### TASK DESCRIPTION:
List every line in this data where the string "similar" occurs.

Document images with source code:
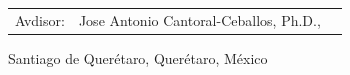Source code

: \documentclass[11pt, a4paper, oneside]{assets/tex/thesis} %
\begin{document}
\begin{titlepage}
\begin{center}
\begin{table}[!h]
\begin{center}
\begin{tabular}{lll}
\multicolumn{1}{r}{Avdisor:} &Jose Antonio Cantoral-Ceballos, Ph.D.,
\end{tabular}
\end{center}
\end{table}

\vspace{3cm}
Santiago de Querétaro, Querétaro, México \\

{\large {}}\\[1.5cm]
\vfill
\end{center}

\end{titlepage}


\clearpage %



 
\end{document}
==
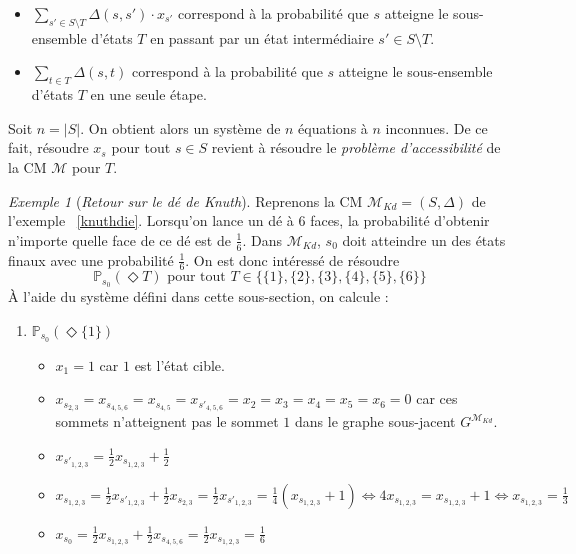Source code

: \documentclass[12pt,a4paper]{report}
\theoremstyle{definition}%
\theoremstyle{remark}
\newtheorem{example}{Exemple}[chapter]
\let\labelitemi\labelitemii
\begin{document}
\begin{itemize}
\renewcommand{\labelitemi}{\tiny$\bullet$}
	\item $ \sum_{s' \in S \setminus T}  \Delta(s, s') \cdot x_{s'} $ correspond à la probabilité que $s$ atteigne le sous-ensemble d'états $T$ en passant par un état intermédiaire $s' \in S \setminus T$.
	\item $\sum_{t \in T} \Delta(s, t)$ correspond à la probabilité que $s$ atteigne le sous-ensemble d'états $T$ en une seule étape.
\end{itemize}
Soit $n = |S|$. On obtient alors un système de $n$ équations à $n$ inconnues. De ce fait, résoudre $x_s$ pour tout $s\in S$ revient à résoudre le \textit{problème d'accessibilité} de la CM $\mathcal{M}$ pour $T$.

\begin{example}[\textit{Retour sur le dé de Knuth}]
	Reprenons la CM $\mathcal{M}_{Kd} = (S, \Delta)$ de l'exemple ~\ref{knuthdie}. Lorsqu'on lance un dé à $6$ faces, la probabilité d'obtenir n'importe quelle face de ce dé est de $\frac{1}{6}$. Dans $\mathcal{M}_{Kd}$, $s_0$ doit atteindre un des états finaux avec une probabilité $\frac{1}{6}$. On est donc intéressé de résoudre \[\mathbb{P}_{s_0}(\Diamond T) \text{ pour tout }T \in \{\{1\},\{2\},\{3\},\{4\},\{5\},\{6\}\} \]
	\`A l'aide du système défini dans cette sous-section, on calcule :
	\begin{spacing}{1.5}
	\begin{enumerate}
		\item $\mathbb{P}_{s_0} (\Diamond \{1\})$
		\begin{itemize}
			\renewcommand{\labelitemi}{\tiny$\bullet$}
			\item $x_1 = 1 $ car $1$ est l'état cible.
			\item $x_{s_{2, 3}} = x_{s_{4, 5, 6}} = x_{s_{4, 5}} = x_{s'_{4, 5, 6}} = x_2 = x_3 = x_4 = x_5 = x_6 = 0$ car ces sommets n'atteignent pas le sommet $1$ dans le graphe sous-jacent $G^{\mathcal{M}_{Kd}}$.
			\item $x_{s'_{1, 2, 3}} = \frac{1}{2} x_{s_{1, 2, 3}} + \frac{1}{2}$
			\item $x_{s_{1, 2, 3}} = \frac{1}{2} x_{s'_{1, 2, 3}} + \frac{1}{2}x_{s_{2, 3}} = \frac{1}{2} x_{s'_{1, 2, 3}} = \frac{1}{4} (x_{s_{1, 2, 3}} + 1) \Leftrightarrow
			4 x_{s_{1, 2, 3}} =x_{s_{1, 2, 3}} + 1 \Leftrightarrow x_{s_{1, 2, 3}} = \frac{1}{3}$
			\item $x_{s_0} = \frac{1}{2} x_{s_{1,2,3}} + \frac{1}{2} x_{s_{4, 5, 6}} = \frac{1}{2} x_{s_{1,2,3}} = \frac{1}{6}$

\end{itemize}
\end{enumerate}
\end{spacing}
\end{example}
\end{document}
--
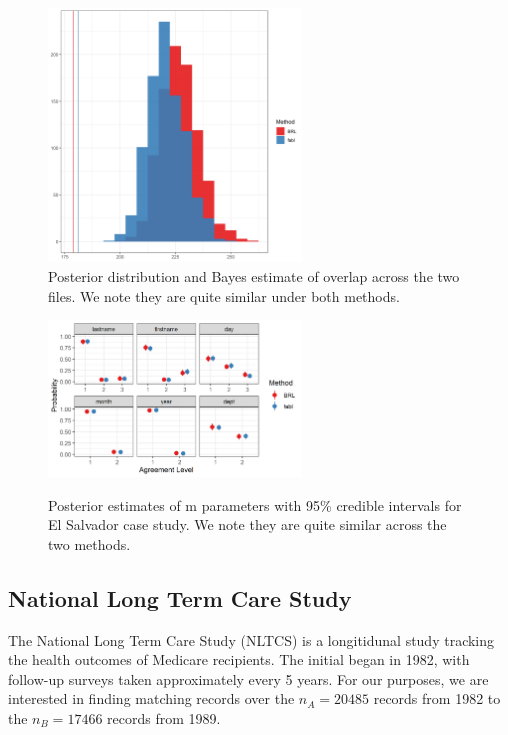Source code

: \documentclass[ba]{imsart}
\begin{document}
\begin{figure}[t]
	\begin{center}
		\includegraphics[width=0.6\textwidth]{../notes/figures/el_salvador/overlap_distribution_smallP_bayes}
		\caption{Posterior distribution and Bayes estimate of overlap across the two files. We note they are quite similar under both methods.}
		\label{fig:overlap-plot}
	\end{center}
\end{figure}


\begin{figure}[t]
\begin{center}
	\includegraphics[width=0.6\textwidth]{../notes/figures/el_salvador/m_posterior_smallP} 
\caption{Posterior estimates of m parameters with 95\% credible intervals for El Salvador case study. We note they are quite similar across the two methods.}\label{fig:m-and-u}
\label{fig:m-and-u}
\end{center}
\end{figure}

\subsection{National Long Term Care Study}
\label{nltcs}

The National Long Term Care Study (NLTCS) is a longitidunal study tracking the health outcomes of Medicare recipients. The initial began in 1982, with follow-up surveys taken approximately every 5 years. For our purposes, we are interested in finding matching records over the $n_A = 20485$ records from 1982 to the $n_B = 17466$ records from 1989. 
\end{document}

### TASK OUTPUT:
		\caption{Posterior distribution and Bayes estimate of overlap across the two files. We note they are quite similar under both methods.}
\caption{Posterior estimates of m parameters with 95\% credible intervals for El Salvador case study. We note they are quite similar across the two methods.}\label{fig:m-and-u}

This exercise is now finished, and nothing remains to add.